## What is expected
From the records below, take each line where the string "function" shows up and copy it.

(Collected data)
###
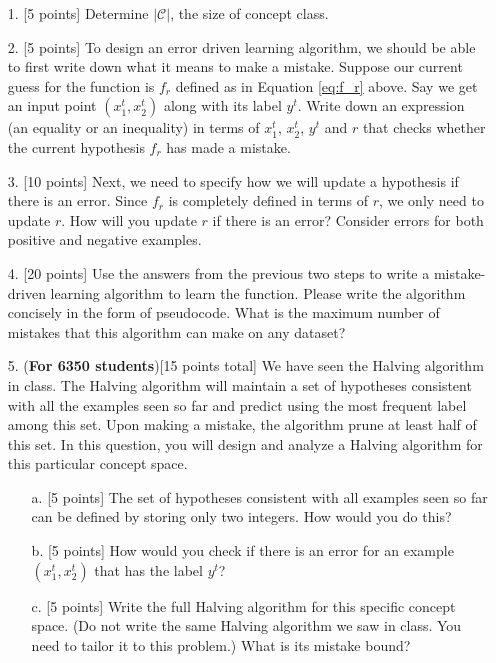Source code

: \begin{enumerate}


\item[1.] [5 points] Determine $|\mathcal{C}|$, the size of concept
  class.
  
\item[2.] [5 points] To design an error driven learning algorithm, we
  should be able to first write down what it means to make a mistake.
  Suppose our current guess for the function is $f_r$ defined as in
  Equation \ref{eq:f_r} above. Say we get an input point $(x_1^t,
  x_2^t)$ along with its label $y^t$. Write down an expression (an
  equality or an inequality) in terms of $x_1^t$, $x_2^t$, $y^t$ and
  $r$ that checks whether the current hypothesis $f_r$ has made a
  mistake.

\item[3.] [10 points] Next, we need to specify how we will update a
  hypothesis if there is an error. Since $f_r$ is completely defined
  in terms of $r$, we only need to update $r$. How will you update $r$
  if there is an error? Consider errors for both positive and negative
  examples.

\item[4.] [20 points] Use the answers from the previous two steps to
  write a mistake-driven learning algorithm to learn the function.
  Please write the algorithm concisely in the form of pseudocode. What
  is the maximum number of mistakes that this algorithm can make on
  any dataset?

\item[5.] ({\bf For 6350 students})[15 points total] We have seen the
  Halving algorithm in class. The Halving algorithm will maintain a
  set of hypotheses consistent with all the examples seen so far and
  predict using the most frequent label among this set. Upon making a
  mistake, the algorithm prune at least half of this set. In this
  question, you will design and analyze a Halving algorithm for this
  particular concept space.

  \begin{enumerate}
  \item[a.] [5 points] The set of hypotheses consistent with all
    examples seen so far can be defined by storing only two integers.
    How would you do this?
  \item[b.] [5 points] How would you check if there is an error for an
    example $(x_1^t, x_2^t)$ that has the label $y^t$?
  \item[c.] [5 points] Write the full Halving algorithm for this
    specific concept space. (Do not write the same Halving algorithm
    we saw in class. You need to tailor it to this problem.) What is
    its mistake bound?
  \end{enumerate}

\end{enumerate}



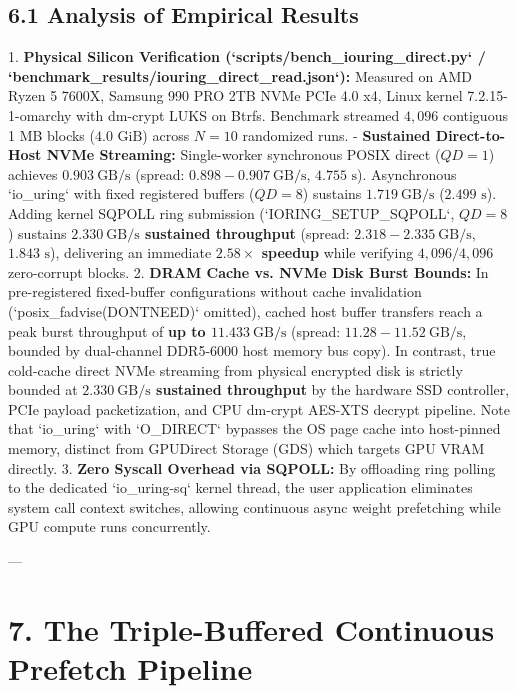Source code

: \documentclass[11pt,twoside,openright]{amsbook}
\begin{document}
{{{{{{\subsection{6.1 Analysis of Empirical Results}

1. \textbf{Physical Silicon Verification (`scripts/bench_iouring_direct.py` / `benchmark_results/iouring_direct_read.json`):}  
   Measured on AMD Ryzen 5 7600X, Samsung 990 PRO 2TB NVMe PCIe 4.0 x4, Linux kernel 7.2.15-1-omarchy with dm-crypt LUKS on Btrfs. Benchmark streamed $4,096$ contiguous 1 MB blocks ($4.0\text{ GiB}$) across $N = 10$ randomized runs.
   - \textbf{Sustained Direct-to-Host NVMe Streaming:} Single-worker synchronous POSIX direct ($QD=1$) achieves $0.903\ \text{GB/s}$ (spread: $0.898 - 0.907\ \text{GB/s}$, $4.755\text{ s}$). Asynchronous `io_uring` with fixed registered buffers ($QD=8$) sustains $1.719\ \text{GB/s}$ ($2.499\text{ s}$). Adding kernel SQPOLL ring submission (`IORING_SETUP_SQPOLL`, $QD=8$) sustains \textbf{$2.330\ \text{GB/s}$ sustained throughput} (spread: $2.318 - 2.335\ \text{GB/s}$, $1.843\text{ s}$), delivering an immediate \textbf{$2.58\times$ speedup} while verifying $4,096/4,096$ zero-corrupt blocks.
2. \textbf{DRAM Cache vs. NVMe Disk Burst Bounds:}  
   In pre-registered fixed-buffer configurations without cache invalidation (`posix_fadvise(DONTNEED)` omitted), cached host buffer transfers reach a peak burst throughput of \textbf{up to $11.433\ \text{GB/s}$} (spread: $11.28 - 11.52\ \text{GB/s}$, bounded by dual-channel DDR5-6000 host memory bus copy). In contrast, true cold-cache direct NVMe streaming from physical encrypted disk is strictly bounded at \textbf{$2.330\ \text{GB/s}$ sustained throughput} by the hardware SSD controller, PCIe payload packetization, and CPU dm-crypt AES-XTS decrypt pipeline. Note that `io_uring` with `O_DIRECT` bypasses the OS page cache into host-pinned memory, distinct from GPUDirect Storage (GDS) which targets GPU VRAM directly.
3. \textbf{Zero Syscall Overhead via SQPOLL:}  
   By offloading ring polling to the dedicated `io_uring-sq` kernel thread, the user application eliminates system call context switches, allowing continuous async weight prefetching while GPU compute runs concurrently.

---

\section{7. The Triple-Buffered Continuous Prefetch Pipeline}

}}}}}}
\end{document}
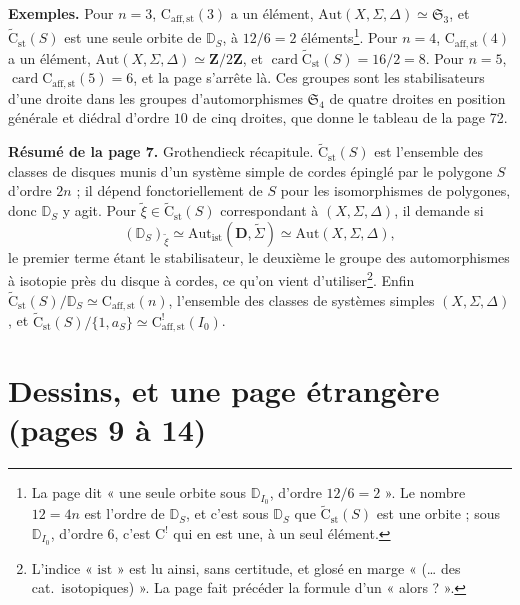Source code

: \documentclass[11pt,a4paper]{article}
\begin{document}
\textbf{Exemples.} Pour $n = 3$, $\mathrm{C}_{\mathrm{aff,st}}(3)$ a un
élément, $\mathrm{Aut}(X, \Sigma, \Delta) \simeq \mathfrak{S}_3$, et
$\widetilde{\mathrm{C}}_{\mathrm{st}}(S)$ est une seule orbite de
$\mathbb{D}_S$, à $12/6 = 2$ éléments\footnote{La page dit « une seule orbite
sous $\mathbb{D}_{I_0}$, d'ordre $12/6 = 2$ ». Le nombre $12 = 4n$ est
l'ordre de $\mathbb{D}_S$, et c'est sous $\mathbb{D}_S$ que
$\widetilde{\mathrm{C}}_{\mathrm{st}}(S)$ est une orbite ; sous
$\mathbb{D}_{I_0}$, d'ordre $6$, c'est $\mathrm{C}^{!}$ qui en est une, à un
seul élément.}. Pour $n = 4$, $\mathrm{C}_{\mathrm{aff,st}}(4)$ a un
élément, $\mathrm{Aut}(X, \Sigma, \Delta) \simeq \mathbf{Z}/2\mathbf{Z}$, et
$\operatorname{card} \widetilde{\mathrm{C}}_{\mathrm{st}}(S) = 16/2 = 8$. Pour
$n = 5$, $\operatorname{card} \mathrm{C}_{\mathrm{aff,st}}(5) = 6$, et la page
s'arrête là. Ces groupes sont les stabilisateurs d'une droite dans les
groupes d'automorphismes $\mathfrak{S}_4$ de quatre droites en position
générale et diédral d'ordre $10$ de cinq droites, que donne le tableau de
la page 72.

\textbf{Résumé de la page 7.} Grothendieck récapitule.
$\widetilde{\mathrm{C}}_{\mathrm{st}}(S)$ est l'ensemble des classes de
disques munis d'un système simple de cordes épinglé par le polygone $S$
d'ordre $2n$ ; il dépend fonctoriellement de $S$ pour les isomorphismes de
polygones, donc $\mathbb{D}_S$ y agit. Pour $\widetilde{\xi} \in
\widetilde{\mathrm{C}}_{\mathrm{st}}(S)$ correspondant à $(X, \Sigma,
\Delta)$, il demande si
\[
(\mathbb{D}_S)_{\widetilde{\xi}} \simeq \mathrm{Aut}_{\mathrm{ist}}(\mathbf{D},
\widetilde{\Sigma}) \simeq \mathrm{Aut}(X, \Sigma, \Delta),
\]
le premier terme étant le stabilisateur, le deuxième le groupe des
automorphismes à isotopie près du disque à cordes, ce qu'on vient
d'utiliser\footnote{L'indice « $\mathrm{ist}$ » est lu ainsi, sans
certitude, et glosé en marge « (\ldots{} des cat.\ isotopiques) ». La page
fait précéder la formule d'un « alors ? ».}. Enfin
$\widetilde{\mathrm{C}}_{\mathrm{st}}(S)/\mathbb{D}_S \simeq
\mathrm{C}_{\mathrm{aff,st}}(n)$, l'ensemble des classes de systèmes simples
$(X, \Sigma, \Delta)$, et $\widetilde{\mathrm{C}}_{\mathrm{st}}(S)/\{1, a_S\}
\simeq \mathrm{C}^{!}_{\mathrm{aff,st}}(I_0)$.

\section*{Dessins, et une page étrangère (pages 9 à 14)}
\end{document}
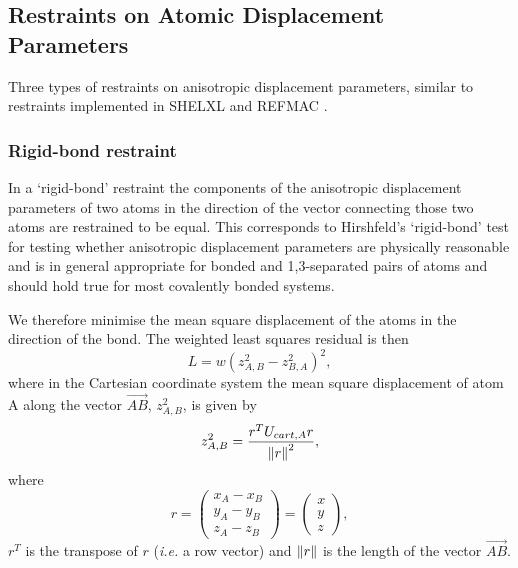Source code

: \documentclass[pdf]{iucr}
\begin{document}


\subsection{Restraints on Atomic Displacement Parameters}

Three types of restraints on anisotropic displacement parameters, similar to restraints implemented in SHELXL \cite{Sheldrick:sc5010} and REFMAC \cite{Murshudov:li0304}.

\subsubsection{Rigid-bond restraint}

In a `rigid-bond' restraint the components of the anisotropic displacement parameters of two atoms in the direction of the vector connecting those two atoms are restrained to be equal. This corresponds to Hirshfeld's `rigid-bond' test \cite{Hirshfeld:a12865} for testing whether anisotropic displacement parameters are physically reasonable \cite{SHELX:man97} and is in general appropriate for bonded and 1,3-separated pairs of atoms and should hold true for most covalently bonded systems.

We therefore minimise the mean square displacement of the atoms in the direction of the bond. The weighted least squares residual is then
\begin{equation}
\label{eqn:rigid_bond}
L = w(z^2_{A,B} - z^2_{B,A})^2,
\end{equation}
where in the Cartesian coordinate system the mean square displacement of atom A
along the vector $\overrightarrow{AB}$, $z^2_{A,B}$, is given by
\begin{equation}
z^2_{A,B} = \frac{r^TU_{cart,A}r}{\left\| r \right\|^2},
\end{equation}
where
\begin{equation}
r = \begin{pmatrix} x_A - x_B\\y_A - y_B\\z_A - z_B \end{pmatrix}
= \begin{pmatrix} x\\y\\z \end{pmatrix},
\end{equation}
$r^T$ is the transpose of $r$ (\textit{i.e.} a row vector) and
$\left\| r \right\|$ is the length of the vector $\overrightarrow{AB}$.
\end{document}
###
## Reply to the exercise
  Suppose our current guess for the function is $f_r$ defined as in
  write a mistake-driven learning algorithm to learn the function.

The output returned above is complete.